Is this an exaggeration? Consider what we have just been witnessing.
During the Republican primaries, every candidate denied that what is happening is happening -- with the exception of the sensible moderates, like Jeb Bush, who said it's all uncertain, but we don't have to do anything because we're producing more natural gas, thanks to fracking. Or John Kasich, who agreed that global warming is taking place, but added that "we are going to burn [coal] in Ohio and we are not going to apologize for it."
The winning candidate, now the president-elect, calls for rapid increase in use of fossil fuels, including coal; dismantling of regulations; rejection of help to developing countries that are seeking to move to sustainable energy; and in general, racing to the cliff as fast as possible.
Trump has already taken steps to dismantle the Environmental Protection Agency (EPA) by placing in charge of the EPA transition a notorious (and proud) climate change denier, Myron Ebell. Trump's top adviser on energy, billionaire oil executive Harold Hamm, announced his expectations, which were predictable: dismantling regulations, tax cuts for the industry (and the wealthy and corporate sector generally), more fossil fuel production, lifting Obama's temporary block on the Dakota Access pipeline. The market reacted quickly. Shares in energy corporations boomed, including the world's largest coal miner, Peabody Energy, which had filed for bankruptcy, but after Trump's victory, registered a 50 percent gain.
The effects of Republican denialism had already been felt. There had been hopes that the COP21 Paris agreement would lead to a verifiable treaty, but any such thoughts were abandoned because the Republican Congress would not accept any binding commitments, so what emerged was a voluntary agreement, evidently much weaker.
Effects may soon become even more vividly apparent than they already are. In Bangladesh alone, tens of millions are expected to have to flee from low-lying plains in coming years because of sea level rise and more severe weather, creating a migrant crisis that will make today's pale in significance. With considerable justice, Bangladesh's leading climate scientist says that "These migrants should have the right to move to the countries from which all these greenhouse gases are coming. Millions should be able to go to the United States." And to the other rich countries that have grown wealthy while bringing about a new geological era, the Anthropocene, marked by radical human transformation of the environment. These catastrophic consequences can only increase, not just in Bangladesh, but in all of South Asia as temperatures, already intolerable for the poor, inexorably rise and the Himalayan glaciers melt, threatening the entire water supply. Already in India, some 300 million people are reported to lack adequate drinking water. And the effects will reach far beyond.

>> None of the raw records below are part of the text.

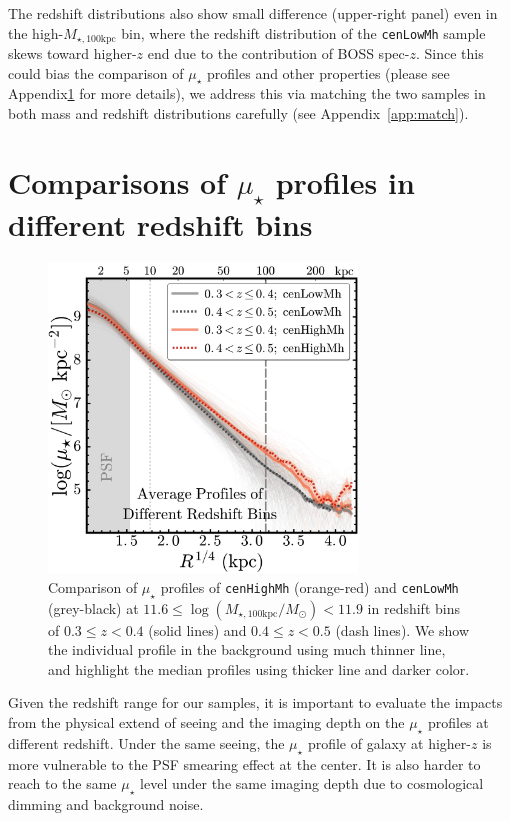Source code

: \documentclass[a4paper,fleqn,usenatbib]{mnras}
\def\rbcg{\texttt{cenHighMh}}
\def\nbcg{\texttt{cenLowMh}}
\def\mtot{{$M_{\star,100\mathrm{kpc}}$}}
\def\logmtot{{$\log (M_{\star,100\mathrm{kpc}}/M_{\odot})$}}
\def\mden{{$\mu_{\star}$}}
\begin{document}
    The redshift distributions also show small difference
    (upper-right panel) even in the high-\mtot{} bin, where the redshift distribution 
    of the \nbcg{} sample skews toward higher-$z$ end due to the contribution of BOSS 
    spec-$z$.
    Since this could bias the comparison of \mden{} profiles and other properties 
    (please see Appendix\ref{app:redshift} for more details), we address this via matching 
    the two samples in both mass and redshift distributions carefully
    (see Appendix~\ref{app:match}).

\section{Comparisons of \mden{} profiles in different redshift bins}
    \label{app:redshift}
    
\begin{figure}
    \centering 
    \includegraphics[width=8.2cm]{fig/redbcg_avg_prof_z}
    \caption{
        Comparison of \mden{} profiles of \rbcg{} (orange-red) and \nbcg{} 
        (grey-black) at $11.6 \le$\logmtot$< 11.9$ in redshift bins of 
        $0.3\leq z<0.4$ (solid lines) and $0.4\leq z<0.5$ (dash lines). 
        We show the individual profile in the background using much thinner line, 
        and highlight the median profiles using thicker line and darker color.
        }
    \label{fig:avg_prof_z}
\end{figure}    

    Given the redshift range for our samples, it is important to evaluate 
    the impacts from the physical extend of seeing and the imaging depth on the \mden{} 
    profiles at different redshift. 
    Under the same seeing, the \mden{} profile of galaxy at higher-$z$ is more 
    vulnerable to the PSF smearing effect at the center. 
    It is also harder to reach to the same \mden{} level under the same imaging depth 
    due to cosmological dimming and background noise. 
    
\end{document}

It is hard to find words to capture the fact that humans are facing the most important question in their history -- whether organized human life will survive in anything like the form we know -- and are answering it by accelerating the race to disaster.
Similar observations hold for the other huge issue concerning human survival: the threat of nuclear destruction, which has been looming over our heads for 70 years and is now increasing.
It is no less difficult to find words to capture the utterly astonishing fact that in all of the massive coverage of the electoral extravaganza, none of this receives more than passing mention. At least I am at a loss to find appropriate words.